Writing an IronPython Debugger: Setting a Breakpoint

Now that we have a debugger process up and running, let start adding some actual features. First up, we want to be able to set breakpoints. One of the nice things MDbg does is auto-set a breakpoint on the entrypoint function. For ipydbg, we’re going to auto-set a breakpoint on the first line of the python file being debugged.

In order to set a breakpoint, we need debugger symbols. They allow us to translate between “line one of simpletest.py” and the actual location in the code and back. We’re all used to seeing the PDB files that are produced when we compile a C# assembly. Unsurprisingly, the symbol store binder provides a method to load these PDB files from disk. But where do IronPython debug symbols come from? I know from my extensive reading of the ipy.exe command line parameters that you pass –D to enable application debugging, but since all the IL is being generated in memory, how does the debugger get access to the PDB files?
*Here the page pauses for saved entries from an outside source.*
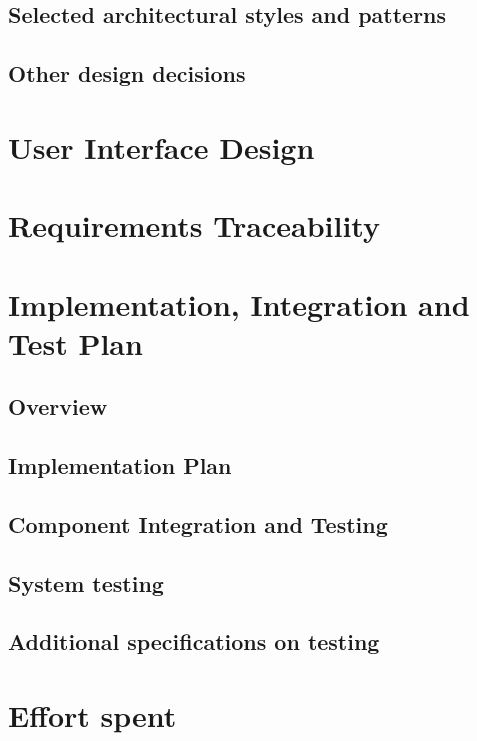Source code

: \documentclass[a4paper,oneside,11pt]{article}
\begin{document}
        \subsection{Selected architectural styles and patterns}
            
        \subsection{Other design decisions}
            

    \newpage
    \section{User Interface Design}
        

    \newpage
    \section{Requirements Traceability}
        

    \newpage
    \section{Implementation, Integration and Test Plan}
        \subsection{Overview}
            
        \subsection{Implementation Plan}
            
        \subsection{Component Integration and Testing}
            
        \subsection{System testing}
            
        \subsection{Additional specifications on testing}
            

    \newpage
    \section{Effort spent}
        
            
\end{document}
It turns out the debugger API includes a UpdateModuleSymbols callback method that the runtime uses to notify the debugger when the symbols change. The debugger symbols are provided in an IStream, and then you use the symbol binder to get a symbol reader. The .NET Framework already provides a managed API for reading and writing debug symbols. However, that API doesn’t support loading symbols from a stream, so the MDbg code includes it’s own wrapper around the symbol binder API to include that functionality. Here’s some code to get the debug symbol reader for an updated module and iterate through the associated files:

sym_binder = SymbolBinder()

def OnUpdateModuleSymbols(s,e):
  print "OnUpdateModuleSymbols"

  metadata_import = e.Module.GetMetaDataInterface[IMetadataImport]()
  reader = sym_binder.GetReaderFromStream(metadata_import, e.Stream)

  for doc in reader.GetDocuments():
    print "t", doc.URL

process.OnUpdateModuleSymbols += OnUpdateModuleSymbols

If we run this version of ipydbg on simpletest.py with the IPy 2.0.1 release and the Python standard library installed, OnUpdatedModuleSymbols gets called six times, once for each python file that gets loaded when simpletest runs. (site.py, os.py, ntpath.py, stat.py, UserDict.py and simpletest.py). BTW, I tried running this code on the latest build of IPy (changeset 47624) and I’m getting a COM Interop exception. So for now, stick with 2.0.1.

Now that we can get these dynamically generated debug symbols, we can use them to create a breakpoint on the first line of the script being debugged. Everytime OnUpdateModuleSympols is called, I try to bind the initial breakpoint (unless it’s already been bound of course) by calling the following create_breakpoint function.

def create_breakpoint(doc, line, module, reader):
  line = doc.FindClosestLine(line)
  method = reader.GetMethodFromDocumentPosition(doc, line, 0)
  function = module.GetFunctionFromToken(method.Token.GetToken())

  for sp in get_sequence_points(method):
    if sp.doc.URL == doc.URL and sp.start_line == line:
      bp = function.ILCode.CreateBreakpoint(sp.offset)
      bp.Activate(True)
      return bp

  bp = function.CreateBreakpoint()
  bp.Activate(True)
  return bp

This code translates a given document/line into a function/offset where we can set a breakpoint. To do this, we use sequence points which as per Rick Byers are “used to mark a spot in the IL code that corresponds to a specific location in the original source”. So once we find the function that corresponds to a given line of code, we iterate over the sequence points until we find the one that matches the line we want to break on. If we find a matching sequence point, we set the breakpoint there. If we don’t, we set the breakpoint on the function itself. get_sequence_points is a simple wrapper around ISymbolMethod GetSequencePoints. The original API is pretty ugly to use – managing six separate arrays of information – so get_sequence_points turns it into a generator function you can iterate over.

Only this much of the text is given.